BERM BOOST – FEMA announced last week that Shaktoolik is set to receive nearly $6 million to improve their community berm, on which two local boys are shown walking on top of in its current state

Shaktoolik races against time and bureaucracy to rebuild protective berm

On Friday, July 12 Federal Emergency Management Agency, or FEMA, announced over $100 million in funds approved to help Alaska communities rebuild infrastructure and public buildings damaged during ex-Typhoon Merbok, which ravaged  Western Alaska and the Norton Sound coast on September 17, 2022.

Amongst the funds listed were $5.9 million for the Native Village of Shaktoolik to repair the community’s berm, which was 28 feet tall before the storm and, while it largely protected the village from extensive damage, the berm was destroyed in just four hours.

Shaktoolik’s Tribal Council called an emergency meeting on Friday, July 12 to discuss the funds and how best to use them to re-build the berm.

The meeting was led by Jolene Paniptchuk, the community coordinator, and Genevieve Rock, the development coordinator.

Rock explained that even though the village had spent two years wading through bureaucratic red-tape to secure the funds, FEMA requested that the tribe spend all the money in the next eight months.
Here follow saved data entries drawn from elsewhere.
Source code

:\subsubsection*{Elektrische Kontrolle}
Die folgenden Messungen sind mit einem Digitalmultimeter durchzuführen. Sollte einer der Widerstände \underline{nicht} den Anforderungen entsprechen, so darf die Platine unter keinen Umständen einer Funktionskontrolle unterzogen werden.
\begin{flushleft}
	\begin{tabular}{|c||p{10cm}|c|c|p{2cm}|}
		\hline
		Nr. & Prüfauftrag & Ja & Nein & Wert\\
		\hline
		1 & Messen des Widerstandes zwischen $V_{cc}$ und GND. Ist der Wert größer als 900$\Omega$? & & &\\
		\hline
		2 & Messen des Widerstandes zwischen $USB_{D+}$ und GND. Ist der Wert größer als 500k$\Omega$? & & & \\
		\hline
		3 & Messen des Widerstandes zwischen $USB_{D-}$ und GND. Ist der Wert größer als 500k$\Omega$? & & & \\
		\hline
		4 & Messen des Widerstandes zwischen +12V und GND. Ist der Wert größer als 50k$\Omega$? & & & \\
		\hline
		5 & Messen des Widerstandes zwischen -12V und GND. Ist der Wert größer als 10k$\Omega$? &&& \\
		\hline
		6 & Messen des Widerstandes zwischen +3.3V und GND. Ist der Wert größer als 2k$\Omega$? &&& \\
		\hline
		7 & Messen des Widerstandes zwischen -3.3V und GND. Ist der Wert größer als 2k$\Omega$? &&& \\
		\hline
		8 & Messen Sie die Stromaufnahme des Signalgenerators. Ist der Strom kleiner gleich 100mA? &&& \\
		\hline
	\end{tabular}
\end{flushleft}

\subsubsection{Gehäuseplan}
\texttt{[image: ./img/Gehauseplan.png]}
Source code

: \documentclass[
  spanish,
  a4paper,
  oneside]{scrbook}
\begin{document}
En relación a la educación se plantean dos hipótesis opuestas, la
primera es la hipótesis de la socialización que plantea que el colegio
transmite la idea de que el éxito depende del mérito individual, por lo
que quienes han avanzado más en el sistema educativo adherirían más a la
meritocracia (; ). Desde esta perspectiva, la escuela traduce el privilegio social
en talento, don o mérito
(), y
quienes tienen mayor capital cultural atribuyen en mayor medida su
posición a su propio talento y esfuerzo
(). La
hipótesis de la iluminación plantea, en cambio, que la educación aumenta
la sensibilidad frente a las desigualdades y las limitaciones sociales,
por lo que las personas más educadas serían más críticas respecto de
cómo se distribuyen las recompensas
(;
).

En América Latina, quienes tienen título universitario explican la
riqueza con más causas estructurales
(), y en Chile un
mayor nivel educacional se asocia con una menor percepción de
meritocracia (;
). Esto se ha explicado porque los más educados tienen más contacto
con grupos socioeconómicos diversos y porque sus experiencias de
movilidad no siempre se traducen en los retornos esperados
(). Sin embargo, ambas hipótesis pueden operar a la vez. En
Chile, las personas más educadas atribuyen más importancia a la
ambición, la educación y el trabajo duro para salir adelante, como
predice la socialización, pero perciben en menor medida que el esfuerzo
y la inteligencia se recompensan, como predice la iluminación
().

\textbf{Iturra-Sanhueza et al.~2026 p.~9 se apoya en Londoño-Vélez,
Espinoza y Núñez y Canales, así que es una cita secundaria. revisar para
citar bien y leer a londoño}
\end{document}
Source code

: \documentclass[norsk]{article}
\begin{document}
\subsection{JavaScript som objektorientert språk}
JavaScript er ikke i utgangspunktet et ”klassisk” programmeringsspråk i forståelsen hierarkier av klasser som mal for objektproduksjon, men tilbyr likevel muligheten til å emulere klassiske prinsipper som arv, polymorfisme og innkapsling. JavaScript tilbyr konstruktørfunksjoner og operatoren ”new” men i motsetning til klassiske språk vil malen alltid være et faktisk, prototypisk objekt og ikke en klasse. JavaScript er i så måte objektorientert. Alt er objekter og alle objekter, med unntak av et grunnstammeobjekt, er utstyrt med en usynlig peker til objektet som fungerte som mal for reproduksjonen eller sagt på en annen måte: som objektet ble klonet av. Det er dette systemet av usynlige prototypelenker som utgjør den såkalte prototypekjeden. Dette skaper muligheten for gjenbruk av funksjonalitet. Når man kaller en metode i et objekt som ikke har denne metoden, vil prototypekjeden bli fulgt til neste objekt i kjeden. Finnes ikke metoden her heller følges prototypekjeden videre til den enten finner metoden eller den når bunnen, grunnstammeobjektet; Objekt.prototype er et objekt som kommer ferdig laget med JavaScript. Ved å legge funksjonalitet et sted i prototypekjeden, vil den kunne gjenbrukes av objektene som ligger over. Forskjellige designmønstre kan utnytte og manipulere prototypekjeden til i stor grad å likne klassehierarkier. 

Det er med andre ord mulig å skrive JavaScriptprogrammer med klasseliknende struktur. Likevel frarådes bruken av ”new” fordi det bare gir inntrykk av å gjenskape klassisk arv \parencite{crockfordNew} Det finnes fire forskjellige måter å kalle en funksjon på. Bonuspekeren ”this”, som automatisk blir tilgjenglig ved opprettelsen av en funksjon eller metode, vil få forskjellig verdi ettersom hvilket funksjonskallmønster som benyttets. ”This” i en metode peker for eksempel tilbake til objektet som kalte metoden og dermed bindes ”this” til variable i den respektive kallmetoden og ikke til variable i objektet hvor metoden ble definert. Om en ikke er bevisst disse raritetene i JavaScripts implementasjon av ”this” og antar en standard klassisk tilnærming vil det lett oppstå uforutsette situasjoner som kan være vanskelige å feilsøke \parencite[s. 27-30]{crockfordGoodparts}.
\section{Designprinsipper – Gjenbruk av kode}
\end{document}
After eight months, the tribe is allowed to file an extension, but FEMA recommended against this. She stated the obvious to all that live there: the construction season will only last another three, maybe four months from now.
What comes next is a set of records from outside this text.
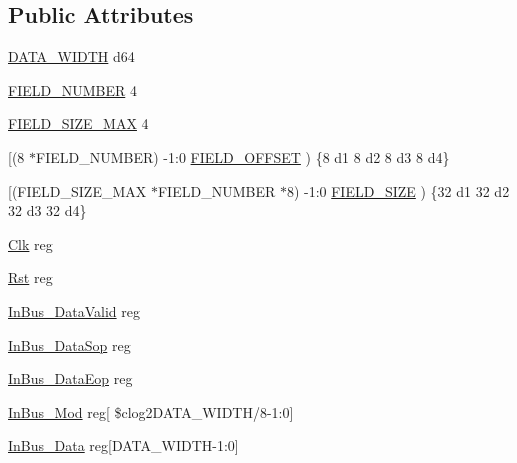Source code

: \subsection*{Public Attributes}
\begin{DoxyCompactItemize}
\item 
\mbox{\hyperlink{enumpacket__parser__top__tb_ad84a0b625ec2bdeadc59aa113a293bb6}{D\+A\+T\+A\+\_\+\+W\+I\+D\+TH}} \textquotesingle{}d64
\item 
\mbox{\hyperlink{enumpacket__parser__top__tb_a677494ad5b2330357e320a2cf124446d}{F\+I\+E\+L\+D\+\_\+\+N\+U\+M\+B\+ER}} 4
\item 
\mbox{\hyperlink{enumpacket__parser__top__tb_ae35d6a8982056bf50516d906dbb9e03a}{F\+I\+E\+L\+D\+\_\+\+S\+I\+Z\+E\+\_\+\+M\+AX}} 4
\item 
\mbox{[}(8 $\ast$F\+I\+E\+L\+D\+\_\+\+N\+U\+M\+B\+ER) -\/1\+:0 \mbox{\hyperlink{enumpacket__parser__top__tb_a60eeda70b6175d07efba4e010068e436}{F\+I\+E\+L\+D\+\_\+\+O\+F\+F\+S\+ET}} ) \{8 \textquotesingle{}d1 8 \textquotesingle{}d2 8 \textquotesingle{}d3 8 \textquotesingle{}d4\}
\item 
\mbox{[}(F\+I\+E\+L\+D\+\_\+\+S\+I\+Z\+E\+\_\+\+M\+AX $\ast$F\+I\+E\+L\+D\+\_\+\+N\+U\+M\+B\+ER $\ast$8) -\/1\+:0 \mbox{\hyperlink{enumpacket__parser__top__tb_aed76c3233df9cc658acb293145ac9acf}{F\+I\+E\+L\+D\+\_\+\+S\+I\+ZE}} ) \{32 \textquotesingle{}d1 32 \textquotesingle{}d2 32 \textquotesingle{}d3 32 \textquotesingle{}d4\}
\item 
\mbox{\hyperlink{enumpacket__parser__top__tb_a1af6e678e75aaa480ebe640a45e498fa}{Clk}} reg
\item 
\mbox{\hyperlink{enumpacket__parser__top__tb_a369a0a6fe6b71f3bf0fc3cd81147ea25}{Rst}} reg
\item 
\mbox{\hyperlink{enumpacket__parser__top__tb_a5be38cc71eddcc3aa3a4dcef49ca39b1}{In\+Bus\+\_\+\+Data\+Valid}} reg
\item 
\mbox{\hyperlink{enumpacket__parser__top__tb_a0ab0663aa4e7c8bea0e2d0745b8e1e08}{In\+Bus\+\_\+\+Data\+Sop}} reg
\item 
\mbox{\hyperlink{enumpacket__parser__top__tb_a58a9c1e3f5ddb0a8221edac4ad93c6f3}{In\+Bus\+\_\+\+Data\+Eop}} reg
\item 
\mbox{\hyperlink{enumpacket__parser__top__tb_a38d81d687bc91dee664724efd779a51b}{In\+Bus\+\_\+\+Mod}} reg\mbox{[} \$clog2\+D\+A\+T\+A\+\_\+\+W\+I\+D\+TH/8-\/1\+:0\mbox{]}
\item 
\mbox{\hyperlink{enumpacket__parser__top__tb_a6c2ee8e7409b36aa0ae95ddc49160f40}{In\+Bus\+\_\+\+Data}} reg\mbox{[}D\+A\+T\+A\+\_\+\+W\+I\+D\+TH-\/1\+:0\mbox{]}

\end{DoxyCompactItemize}
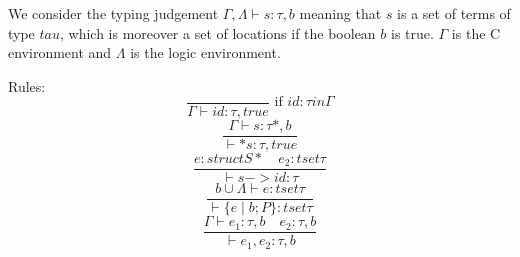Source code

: We consider the typing judgement $\Gamma,\Lambda \vdash s : \tau,b$
meaning that $s$ is a set of terms of type $tau$, which is moreover a
set of locations if the boolean $b$ is true.
$\Gamma$ is the C environment and $\Lambda$ is the logic environment.

Rules:
\[
\frac{}{\Gamma \vdash id : \tau,true} \mbox{ if $id:\tau in \Gamma$}
\]
\[
\frac{\Gamma\vdash s:\tau*,b}{\vdash *s: \tau,true}
\]
\[
\frac{e: struct S* \quad e_2:tset \tau}{\vdash s->id : \tau}
\]
\[
\frac{b\cup \Lambda \vdash e: tset \tau}{\vdash \{ e \mid b ; P \} : tset \tau }
\]
\[
\frac{\Gamma\vdash e_1:\tau,b \quad e_2:\tau,b}{\vdash e_1,e_2: \tau,b}
\]

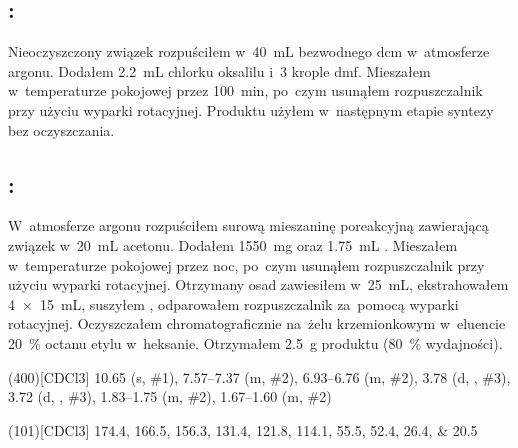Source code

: \subsection{%
  :
}\label{syn:cyclopropyl-methyl-malonate-chloride}
\marginnote{}
Nieoczyszczony związek  rozpuściłem w~\SI{40}{\mL}
  bezwodnego \gls{dcm} w~atmosferze argonu. Dodałem \SI{2.2}{\mL} chlorku oksalilu
  i~\num{3} krople \gls{dmf}.
Mieszałem w~temperaturze pokojowej przez \SI{100}{\minute}, po~czym usunąłem rozpuszczalnik
  przy użyciu wyparki rotacyjnej.
Produktu użyłem w~następnym etapie syntezy bez oczyszczania.

\subsection{%
  :
}\label{syn:amidoester-cycloprop}
\marginnote{}
W~atmosferze argonu rozpuściłem surową mieszaninę poreakcyjną zawierającą związek
   w~\SI{20}{\mL} acetonu.
Dodałem \SI{1550}{\milli\gram}  oraz \SI{1.75}{\mL} .
Mieszałem w~temperaturze pokojowej przez noc, po~czym usunąłem rozpuszczalnik przy użyciu
  wyparki rotacyjnej.
Otrzymany osad zawiesiłem w~\SI{25}{\mL},
  ekstrahowałem \SI[product-units = single]{4 x 15}{\mL},
  suszyłem , odparowałem rozpuszczalnik za~pomocą wyparki rotacyjnej.
Oczyszczałem chromatograficznie na~żelu krzemionkowym w~eluencie \SI{20}{\percent} octanu
  etylu w~heksanie.
Otrzymałem \SI{2.5}{\gram} produktu (\SI{80}{\percent} wydajności).

\begin{fullexp}
  \NMR(400)[CDCl3] \num{10.65} (s, \#{1}), \numrange{7.57}{7.37} (m, \#{2}), \numrange{6.93}{6.76} (m, \#{2}), \num{3.78} (d, , \#{3}), \num{3.72} (d, , \#{3}), \numrange{1.83}{1.75} (m, \#{2}), \numrange{1.67}{1.60} (m, \#{2})\par\noindent
  (101)[CDCl3] \numlist{174.4; 166.5; 156.3; 131.4; 121.8; 114.1; 55.5; 52.4; 26.4; 20.5}
\end{fullexp}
“We may have only 12 weeks to keep this project going, and that’s something FEMA doesn’t understand,” she said.  

Considering the short window to spend the money, Paniputchuk suggested that they hire two crews instead of one, so they could expediate the process. There was concern that there were enough workers available to fill all of the roles, some of them requiring technical skills such operating heavy equipment.

They debated if they shouldn’t just run 12-hour shifts, six days a week with the current roster of workers.
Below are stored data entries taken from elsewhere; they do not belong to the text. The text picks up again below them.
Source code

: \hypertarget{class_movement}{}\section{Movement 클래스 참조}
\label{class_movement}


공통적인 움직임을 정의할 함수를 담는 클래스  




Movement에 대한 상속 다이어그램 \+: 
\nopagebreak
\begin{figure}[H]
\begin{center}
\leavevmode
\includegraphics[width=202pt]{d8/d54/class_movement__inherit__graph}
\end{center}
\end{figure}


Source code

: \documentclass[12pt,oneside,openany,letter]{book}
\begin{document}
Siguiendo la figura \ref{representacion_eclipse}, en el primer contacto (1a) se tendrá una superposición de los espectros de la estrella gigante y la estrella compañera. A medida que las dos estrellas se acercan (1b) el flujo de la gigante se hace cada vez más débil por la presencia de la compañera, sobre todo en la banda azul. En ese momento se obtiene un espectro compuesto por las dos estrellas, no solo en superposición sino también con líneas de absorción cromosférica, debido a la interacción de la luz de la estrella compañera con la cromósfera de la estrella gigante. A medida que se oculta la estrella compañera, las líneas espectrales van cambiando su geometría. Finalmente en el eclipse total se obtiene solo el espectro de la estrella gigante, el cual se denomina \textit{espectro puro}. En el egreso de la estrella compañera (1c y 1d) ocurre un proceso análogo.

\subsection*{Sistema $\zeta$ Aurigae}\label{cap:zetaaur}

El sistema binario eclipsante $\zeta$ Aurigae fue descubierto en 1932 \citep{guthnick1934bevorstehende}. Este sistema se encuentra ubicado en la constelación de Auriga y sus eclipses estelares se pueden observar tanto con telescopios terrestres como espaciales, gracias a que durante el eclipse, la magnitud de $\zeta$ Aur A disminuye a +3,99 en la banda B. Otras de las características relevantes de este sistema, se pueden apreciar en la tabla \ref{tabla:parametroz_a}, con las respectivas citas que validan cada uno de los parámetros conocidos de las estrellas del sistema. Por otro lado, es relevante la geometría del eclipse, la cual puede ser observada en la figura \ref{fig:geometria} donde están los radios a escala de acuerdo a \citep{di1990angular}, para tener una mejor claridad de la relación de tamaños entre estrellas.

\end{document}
The council spent time shuffling around the workers in different roles, trying to make the puzzle fit.

The consensus was unanimous that there was no time to waste.

Thankfully, due to another grant secured by Rock, the village had recently acquired several pieces of heavy equipment and a truck, which they are allowed to lease out for the berm project, a critical win for the community as it will mean that the capital will stay within the community.

In the end, they decided to run 12-hour shifts, six days a week with one crew.

The Two-Year Process

Rock sat down with the Nugget to explain the FEMA process that awarded the funds to rebuild the berm.

She began with an allegory: Imagine that there are two islands. There are 20 people on one island and two people on the other island, and everyone needs saving, but you can only go to one island. Which one do you go to?

She agreed that obviously the 20 people should be saved. Yet the moral suffering of leaving the two people was obvious.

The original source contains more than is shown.